## [ABOUT THIS EXERCISE]
Exercise in exact copying. Transcribe every entry that follows, word for word.
-- EXTRACTED DATA follows --
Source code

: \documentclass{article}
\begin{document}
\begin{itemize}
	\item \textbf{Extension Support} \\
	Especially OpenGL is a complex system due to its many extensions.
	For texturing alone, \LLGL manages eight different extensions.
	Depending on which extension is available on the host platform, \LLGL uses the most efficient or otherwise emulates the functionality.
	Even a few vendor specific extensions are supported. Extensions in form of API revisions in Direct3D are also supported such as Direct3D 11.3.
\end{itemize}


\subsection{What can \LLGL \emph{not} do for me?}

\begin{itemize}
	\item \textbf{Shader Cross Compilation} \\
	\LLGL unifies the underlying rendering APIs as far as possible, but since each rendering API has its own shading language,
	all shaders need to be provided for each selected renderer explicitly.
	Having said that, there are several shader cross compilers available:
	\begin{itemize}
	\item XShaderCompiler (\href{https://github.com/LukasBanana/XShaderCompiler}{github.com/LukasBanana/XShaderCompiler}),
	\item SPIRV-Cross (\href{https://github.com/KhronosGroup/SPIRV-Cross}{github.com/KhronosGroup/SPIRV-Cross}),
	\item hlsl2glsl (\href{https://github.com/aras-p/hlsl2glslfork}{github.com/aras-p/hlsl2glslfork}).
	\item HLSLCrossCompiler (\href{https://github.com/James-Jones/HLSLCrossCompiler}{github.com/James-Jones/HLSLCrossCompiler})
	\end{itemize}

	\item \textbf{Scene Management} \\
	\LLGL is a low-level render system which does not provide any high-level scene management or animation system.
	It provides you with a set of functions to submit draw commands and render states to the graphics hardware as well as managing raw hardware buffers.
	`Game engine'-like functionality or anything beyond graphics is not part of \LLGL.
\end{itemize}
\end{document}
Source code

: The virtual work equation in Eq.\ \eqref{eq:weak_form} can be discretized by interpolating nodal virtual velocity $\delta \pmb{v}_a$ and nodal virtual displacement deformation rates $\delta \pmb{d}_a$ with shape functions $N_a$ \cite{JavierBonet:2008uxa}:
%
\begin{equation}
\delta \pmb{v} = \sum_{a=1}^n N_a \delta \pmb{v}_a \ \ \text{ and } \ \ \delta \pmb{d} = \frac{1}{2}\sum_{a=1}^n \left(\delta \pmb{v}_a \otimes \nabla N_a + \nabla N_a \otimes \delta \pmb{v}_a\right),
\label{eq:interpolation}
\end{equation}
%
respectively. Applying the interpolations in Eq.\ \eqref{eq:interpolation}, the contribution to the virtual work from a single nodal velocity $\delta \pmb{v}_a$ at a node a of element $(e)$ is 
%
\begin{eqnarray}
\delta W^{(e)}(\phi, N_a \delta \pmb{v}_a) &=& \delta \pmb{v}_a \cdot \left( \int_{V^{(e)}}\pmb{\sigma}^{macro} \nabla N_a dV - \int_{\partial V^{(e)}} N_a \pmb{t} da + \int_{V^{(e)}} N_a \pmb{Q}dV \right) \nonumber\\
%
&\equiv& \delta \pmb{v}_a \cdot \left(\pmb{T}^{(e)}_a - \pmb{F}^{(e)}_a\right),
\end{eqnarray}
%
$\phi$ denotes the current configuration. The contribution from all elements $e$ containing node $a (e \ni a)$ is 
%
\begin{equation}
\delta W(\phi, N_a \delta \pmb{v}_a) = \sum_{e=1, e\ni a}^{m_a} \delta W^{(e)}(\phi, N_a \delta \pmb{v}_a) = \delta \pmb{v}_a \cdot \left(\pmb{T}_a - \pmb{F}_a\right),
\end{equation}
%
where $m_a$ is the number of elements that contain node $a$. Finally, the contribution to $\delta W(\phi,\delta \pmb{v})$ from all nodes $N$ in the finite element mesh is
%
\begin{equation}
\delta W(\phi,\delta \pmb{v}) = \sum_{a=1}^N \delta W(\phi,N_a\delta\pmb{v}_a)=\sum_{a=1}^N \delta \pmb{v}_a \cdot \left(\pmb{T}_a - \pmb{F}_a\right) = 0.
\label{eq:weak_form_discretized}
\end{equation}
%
-- EXTRACTED DATA concluded --
## [OUTPUT FOR THIS TASK]
Source code

: \documentclass{article}
\begin{document}
\begin{itemize}
	\item \textbf{Extension Support} \\
	Especially OpenGL is a complex system due to its many extensions.
	For texturing alone, \LLGL manages eight different extensions.
	Depending on which extension is available on the host platform, \LLGL uses the most efficient or otherwise emulates the functionality.
	Even a few vendor specific extensions are supported. Extensions in form of API revisions in Direct3D are also supported such as Direct3D 11.3.
\end{itemize}


\subsection{What can \LLGL \emph{not} do for me?}

\begin{itemize}
	\item \textbf{Shader Cross Compilation} \\
	\LLGL unifies the underlying rendering APIs as far as possible, but since each rendering API has its own shading language,
	all shaders need to be provided for each selected renderer explicitly.
	Having said that, there are several shader cross compilers available:
	\begin{itemize}
	\item XShaderCompiler (\href{https://github.com/LukasBanana/XShaderCompiler}{github.com/LukasBanana/XShaderCompiler}),
	\item SPIRV-Cross (\href{https://github.com/KhronosGroup/SPIRV-Cross}{github.com/KhronosGroup/SPIRV-Cross}),
	\item hlsl2glsl (\href{https://github.com/aras-p/hlsl2glslfork}{github.com/aras-p/hlsl2glslfork}).
	\item HLSLCrossCompiler (\href{https://github.com/James-Jones/HLSLCrossCompiler}{github.com/James-Jones/HLSLCrossCompiler})
	\end{itemize}

	\item \textbf{Scene Management} \\
	\LLGL is a low-level render system which does not provide any high-level scene management or animation system.
	It provides you with a set of functions to submit draw commands and render states to the graphics hardware as well as managing raw hardware buffers.
	`Game engine'-like functionality or anything beyond graphics is not part of \LLGL.
\end{itemize}
\end{document}
Source code

: The virtual work equation in Eq.\ \eqref{eq:weak_form} can be discretized by interpolating nodal virtual velocity $\delta \pmb{v}_a$ and nodal virtual displacement deformation rates $\delta \pmb{d}_a$ with shape functions $N_a$ \cite{JavierBonet:2008uxa}:
%
\begin{equation}
\delta \pmb{v} = \sum_{a=1}^n N_a \delta \pmb{v}_a \ \ \text{ and } \ \ \delta \pmb{d} = \frac{1}{2}\sum_{a=1}^n \left(\delta \pmb{v}_a \otimes \nabla N_a + \nabla N_a \otimes \delta \pmb{v}_a\right),
\label{eq:interpolation}
\end{equation}
%
respectively. Applying the interpolations in Eq.\ \eqref{eq:interpolation}, the contribution to the virtual work from a single nodal velocity $\delta \pmb{v}_a$ at a node a of element $(e)$ is 
%
\begin{eqnarray}
\delta W^{(e)}(\phi, N_a \delta \pmb{v}_a) &=& \delta \pmb{v}_a \cdot \left( \int_{V^{(e)}}\pmb{\sigma}^{macro} \nabla N_a dV - \int_{\partial V^{(e)}} N_a \pmb{t} da + \int_{V^{(e)}} N_a \pmb{Q}dV \right) \nonumber\\
%
&\equiv& \delta \pmb{v}_a \cdot \left(\pmb{T}^{(e)}_a - \pmb{F}^{(e)}_a\right),
\end{eqnarray}
%
$\phi$ denotes the current configuration. The contribution from all elements $e$ containing node $a (e \ni a)$ is 
%
\begin{equation}
\delta W(\phi, N_a \delta \pmb{v}_a) = \sum_{e=1, e\ni a}^{m_a} \delta W^{(e)}(\phi, N_a \delta \pmb{v}_a) = \delta \pmb{v}_a \cdot \left(\pmb{T}_a - \pmb{F}_a\right),
\end{equation}
%
where $m_a$ is the number of elements that contain node $a$. Finally, the contribution to $\delta W(\phi,\delta \pmb{v})$ from all nodes $N$ in the finite element mesh is
%
\begin{equation}
\delta W(\phi,\delta \pmb{v}) = \sum_{a=1}^N \delta W(\phi,N_a\delta\pmb{v}_a)=\sum_{a=1}^N \delta \pmb{v}_a \cdot \left(\pmb{T}_a - \pmb{F}_a\right) = 0.
\label{eq:weak_form_discretized}
\end{equation}
%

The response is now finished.